Kicked major booty on my run this morning. Amazing what making positive changes to your life can do for your spirit. After the insane fall I had with work, some things HAD to change. I think I wrote here about a weekend of tears of exhaustion after endless work without a break — or a paycheck.
Ever since, Danny and I have been brainstorming how to manage my business life better. The first step was to find some regular work that would allow for steady paycheck. In November I started a contract arrangement with the KnowledgeWorks Foundation. My job is storyteller for the small schools initiative at Cleveland Heights High School. It’s a good move for me on a number of levels:
1) It gives me a chance to observe education reform in public schools based on research from a leading foundation (and with the funding of the Bill and Melinda Gates Foundation).
2) It provides a steady source of income.
3) It gives me a chance to get out of my home office and really hone my observation skills.
4) It provides an outlet to explore narrative nonfiction writing in a workshop setting with other storytellers around the state.

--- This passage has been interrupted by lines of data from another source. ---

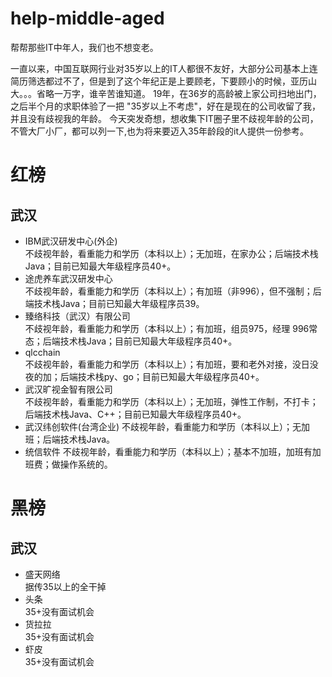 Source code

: # help-middle-aged
帮帮那些IT中年人，我们也不想变老。

一直以来，中国互联网行业对35岁以上的IT人都很不友好，大部分公司基本上连简历筛选都过不了，但是到了这个年纪正是上要顾老，下要顾小的时候，亚历山大。。。省略一万字，谁辛苦谁知道。
19年，在36岁的高龄被上家公司扫地出门，之后半个月的求职体验了一把 "35岁以上不考虑"，好在是现在的公司收留了我，并且没有歧视我的年龄。
今天突发奇想，想收集下IT圈子里不歧视年龄的公司，不管大厂小厂，都可以列一下,也为将来要迈入35年龄段的it人提供一份参考。

红榜
====
武汉
---
- IBM武汉研发中心(外企)    
  不歧视年龄，看重能力和学历（本科以上）；无加班，在家办公；后端技术栈Java；目前已知最大年级程序员40+。
- 途虎养车武汉研发中心  
  不歧视年龄，看重能力和学历（本科以上）；有加班（非996），但不强制；后端技术栈Java；目前已知最大年级程序员39。
- 臻络科技（武汉）有限公司  
  不歧视年龄，看重能力和学历（本科以上）；有加班，组员975，经理 996常态；后端技术栈Java；目前已知最大年级程序员40+。
- qlcchain  
  不歧视年龄，看重能力和学历（本科以上）；有加班，要和老外对接，没日没夜的加；后端技术栈py、go；目前已知最大年级程序员40+。
- 武汉旷视金智有限公司  
  不歧视年龄，看重能力和学历（本科以上）；无加班，弹性工作制，不打卡；后端技术栈Java、C++；目前已知最大年级程序员40+。
- 武汉纬创软件(台湾企业)
  不歧视年龄，看重能力和学历（本科以上）；无加班；后端技术栈Java。
- 统信软件
  不歧视年龄，看重能力和学历（本科以上）；基本不加班，加班有加班费；做操作系统的。



黑榜
====
武汉
---
- 盛天网络  
  据传35以上的全干掉
- 头条  
  35+没有面试机会
- 货拉拉  
  35+没有面试机会
- 虾皮  
  35+没有面试机会
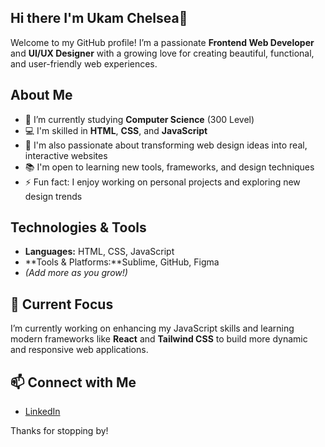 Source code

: ## Hi there I'm Ukam Chelsea👋
 
Welcome to my GitHub profile! I’m a passionate **Frontend Web Developer** and **UI/UX Designer** with a growing love for creating beautiful, functional, and user-friendly web experiences.

## About Me  
- 🌱 I’m currently studying **Computer Science** (300 Level)
- 💻 I'm skilled in **HTML**, **CSS**, and **JavaScript**
- 🎨 I'm also passionate about transforming web design ideas into real, interactive websites
- 📚 I'm open to learning new tools, frameworks, and design techniques
- ⚡ Fun fact: I enjoy working on personal projects and exploring new design trends  

## Technologies & Tools  
- **Languages:** HTML, CSS, JavaScript  
- **Tools & Platforms:**Sublime, GitHub, Figma  
- *(Add more as you grow!)*  

## 📌 Current Focus  
I’m currently working on enhancing my JavaScript skills and learning modern frameworks like **React** and **Tailwind CSS** to build more dynamic and responsive web applications.

## 📫 Connect with Me  
- [LinkedIn]([Your-LinkedIn-URL](https://www.linkedin.com/in/ukam-chelsea-08849324b?utm_source=share&utm_campaign=share_via&utm_content=profile&utm_medium=ios_app))

Thanks for stopping by!


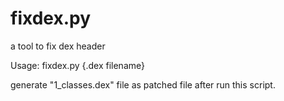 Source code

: # fixdex.py
a tool to fix dex header

Usage: fixdex.py {.dex filename}

generate "1_classes.dex" file as patched file after run this script.
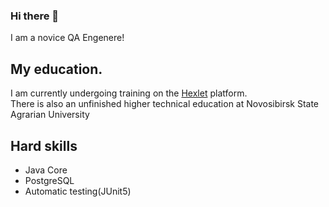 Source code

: ### Hi there 👋
 I am a novice QA Engenere!
 
## My education.
I am currently undergoing training on the [Hexlet](https://ru.hexlet.io/) platform.  
There is also an unfinished higher technical education at Novosibirsk State Agrarian University

## Hard skills
+ Java Core
+ PostgreSQL
+ Automatic testing(JUnit5)

<!--
**LotBag/LotBag** is a ✨ _special_ ✨ repository because its `README.md` (this file) appears on your GitHub profile.

Here are some ideas to get you started:

- 🔭 I’m currently working on ...
- 🌱 I’m currently learning ...
- 👯 I’m looking to collaborate on ...
- 🤔 I’m looking for help with ...
- 💬 Ask me about ...
- 📫 How to reach me: ...
- 😄 Pronouns: ...
- ⚡ Fun fact: ...
-->
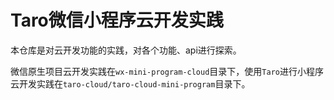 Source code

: # Taro微信小程序云开发实践

本仓库是对云开发功能的实践，对各个功能、api进行探索。

微信原生项目云开发实践在`wx-mini-program-cloud`目录下，使用`Taro`进行小程序云开发实践在`taro-cloud/taro-cloud-mini-program`目录下。

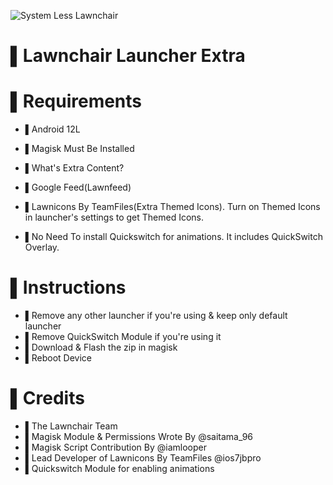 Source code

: ![System Less Lawnchair](https://github.com/RayanShareef07/System-Less-Lawnchair/blob/main/System%20Less%20Lawnchair.png)

# ▌Lawnchair Launcher Extra 

# ▌Requirements
- ▌Android 12L
- ▌Magisk Must Be Installed

- ▌What's Extra Content? 
- ▌Google Feed(Lawnfeed)
- ▌Lawnicons By TeamFiles(Extra Themed Icons). Turn on Themed Icons in launcher's settings to get Themed Icons.
- ▌No Need To install Quickswitch for animations. It includes QuickSwitch Overlay.

# ▌Instructions
- ▌Remove any other launcher if you're using & keep only default launcher
- ▌Remove QuickSwitch Module if you're using it
- ▌Download & Flash the zip in magisk
- ▌Reboot Device

# ▌Credits
- ▌The Lawnchair Team
- ▌Magisk Module & Permissions Wrote By @saitama_96
- ▌Magisk Script Contribution By @iamlooper
- ▌Lead Developer of Lawnicons By TeamFiles @ios7jbpro
- ▌Quickswitch Module for enabling animations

5) Let’s me hang around Cleveland Heights, one of my favorite cities.
Step two was to eliminate some monthly bills in an effort to reduce the amount of income I need to generate every month. As much as I loved having the landline, it didn’t make sense to pay for that, the rarely used fax AND the cell. So I’ve gone wireless with my communications. No more landline and no more fax.
I enjoy being a book reviewer, but the time had finally come when I needed to say farewell to the weekly religious book reviews, despite it being a regular-paying gig. As of today you will no longer see my reviews in the PD. The burden of having to read a book every week for review became too much in light of the other projects that would be on fire every week. (Yes, I did actually read them. You can’t very well review without having done so.) I felt as if I was giving short shrift to everything as a result. I’m thankful to have had a byline appear weekly in the PD for the past 18 months. But the relief at not having to read books in the same genre week after week is intoxicating to say the least. Freeing, actually.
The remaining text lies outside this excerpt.